:: What you have to do ::
Take the listing from its first line through the line that contains "原文:[https://devo PS ." and please retype those lines exactly, leaving out the pictures.

:: Provided material ::
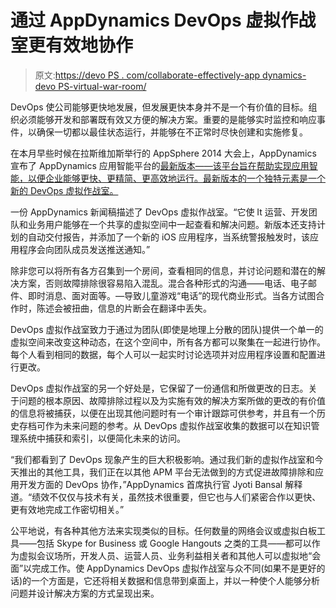 # 通过 AppDynamics DevOps 虚拟作战室更有效地协作

> 原文:[https://devo PS . com/collaborate-effectively-app dynamics-devo PS-virtual-war-room/](https://devops.com/collaborate-effectively-appdynamics-devops-virtual-war-room/)

DevOps 使公司能够更快地发展，但发展更快本身并不是一个有价值的目标。组织必须能够开发和部署既有效又方便的解决方案。重要的是能够实时监控和响应事件，以确保一切都以最佳状态运行，并能够在不正常时尽快创建和实施修复。

在本月早些时候在拉斯维加斯举行的 AppSphere 2014 大会上，AppDynamics 宣布了 AppDynamics 应用智能平台的[最新版本——该平台旨在帮助实现应用智能，以便企业能够更快、更精简、更高效地运行。最新版本的一个独特元素是一个新的 DevOps 虚拟作战室。](https://www.appdynamics.com/news-room/appdynamics-intros-fall-2014-release/)

一份 AppDynamics 新闻稿描述了 DevOps 虚拟作战室。“它使 It 运营、开发团队和业务用户能够在一个共享的虚拟空间中一起查看和解决问题。新版本还支持计划的自动交付报告，并添加了一个新的 iOS 应用程序，当系统警报触发时，该应用程序会向团队成员发送推送通知。”

除非您可以将所有各方召集到一个房间，查看相同的信息，并讨论问题和潜在的解决方案，否则故障排除很容易陷入混乱。混合各种形式的沟通——电话、电子邮件、即时消息、面对面等。—导致儿童游戏“电话”的现代商业形式。当各方试图合作时，陈述会被扭曲，信息的片断会在翻译中丢失。

DevOps 虚拟作战室致力于通过为团队(即使是地理上分散的团队)提供一个单一的虚拟空间来改变这种动态，在这个空间中，所有各方都可以聚集在一起进行协作。每个人看到相同的数据，每个人可以一起实时讨论选项并对应用程序设置和配置进行更改。

DevOps 虚拟作战室的另一个好处是，它保留了一份通信和所做更改的日志。关于问题的根本原因、故障排除过程以及为实施有效的解决方案所做的更改的有价值的信息将被捕获，以便在出现其他问题时有一个审计跟踪可供参考，并且有一个历史存档可作为未来问题的参考。从 DevOps 虚拟作战室收集的数据可以在知识管理系统中捕获和索引，以便简化未来的访问。

“我们都看到了 DevOps 现象产生的巨大积极影响。通过我们新的虚拟作战室和今天推出的其他工具，我们正在以其他 APM 平台无法做到的方式促进故障排除和应用开发方面的 DevOps 协作，”AppDynamics 首席执行官 Jyoti Bansal 解释道。“绩效不仅仅与技术有关，虽然技术很重要，但它也与人们紧密合作以更快、更有效地完成工作密切相关。”

公平地说，有各种其他方法来实现类似的目标。任何数量的网络会议或虚拟白板工具——包括 Skype for Business 或 Google Hangouts 之类的工具——都可以作为虚拟会议场所，开发人员、运营人员、业务利益相关者和其他人可以虚拟地“会面”以完成工作。使 AppDynamics DevOps 虚拟作战室与众不同(如果不是更好的话)的一个方面是，它还将相关数据和信息带到桌面上，并以一种使个人能够分析问题并设计解决方案的方式呈现出来。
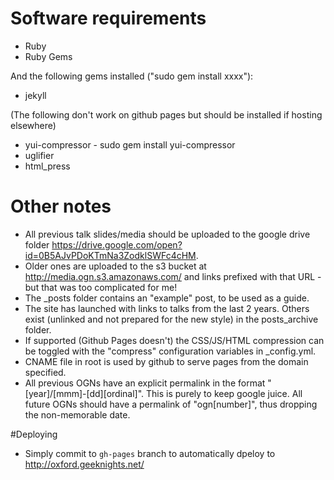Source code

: # Software requirements

* Ruby
* Ruby Gems

And the following gems installed ("sudo gem install xxxx"):

* jekyll

(The following don't work on github pages but should be installed if hosting elsewhere)
* yui-compressor - sudo gem install yui-compressor
* uglifier
* html_press

# Other notes
* All previous talk slides/media should be uploaded to the google drive folder https://drive.google.com/open?id=0B5AJvPDoKTmNa3ZodklSWFc4cHM.
* Older ones are uploaded to the s3 bucket at http://media.ogn.s3.amazonaws.com/ and links prefixed with that URL - but that was too complicated for me!
* The _posts folder contains an "example" post, to be used as a guide.
* The site has launched with links to talks from the last 2 years. Others exist (unlinked and not prepared for the new style) in the posts_archive folder.
* If supported (Github Pages doesn't) the CSS/JS/HTML compression can be toggled with the "compress" configuration variables in _config.yml.
* CNAME file in root is used by github to serve pages from the domain specified.
* All previous OGNs have an explicit permalink in the format "[year]/[mmm]-[dd][ordinal]". This is purely to keep google juice. All future OGNs should have a permalink of "ogn[number]", thus dropping the non-memorable date.

#Deploying
* Simply commit to `gh-pages` branch to automatically dpeloy to http://oxford.geeknights.net/
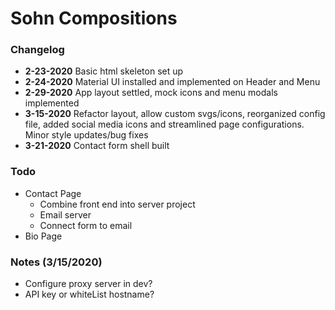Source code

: # Sohn Compositions 

### Changelog
- **2-23-2020** Basic html skeleton set up
- **2-24-2020** Material UI installed and implemented on Header and Menu
- **2-29-2020** App layout settled, mock icons and menu modals implemented
- **3-15-2020** Refactor layout, allow custom svgs/icons, reorganized config file, added social media icons and streamlined page configurations. Minor style updates/bug fixes
- **3-21-2020** Contact form shell built

### Todo
- Contact Page
  - Combine front end into server project
  - Email server
  - Connect form to email
- Bio Page

### Notes (3/15/2020)
- Configure proxy server in dev?
- API key or whiteList hostname?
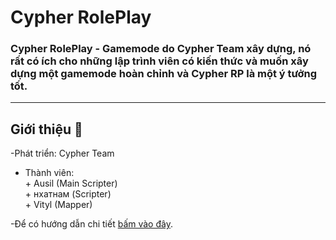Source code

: # Cypher RolePlay

### Cypher RolePlay - Gamemode do Cypher Team xây dựng, nó rất có ích cho những lập trình viên có kiến thức và muốn xây dựng một gamemode hoàn chỉnh và Cypher RP là một ý tưởng tốt.

---
## Giới thiệu 📝
-Phát triển: Cypher Team<br />
- Thành viên: <br />
              + Ausil (Main Scripter)<br />
              + нхатнам (Scripter)<br />
              + Vityl (Mapper)<br />
              
-Để có hướng dẫn chi tiết [bấm vào đây](https://discord.gg/Z2jJMXmXzU).
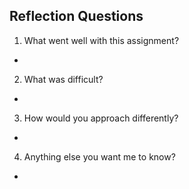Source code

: ## Reflection Questions

1. What went well with this assignment?
- 
2. What was difficult?
- 
  
3. How would you approach differently?
- 
4. Anything else you want me to know?
-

:: Result of this exercise ::
 # 通过 AppDynamics DevOps 虚拟作战室更有效地协作

> 原文:[https://devo PS . com/collaborate-effectively-app dynamics-devo PS-virtual-war-room/](https://devops.com/collaborate-effectively-appdynamics-devops-virtual-war-room/)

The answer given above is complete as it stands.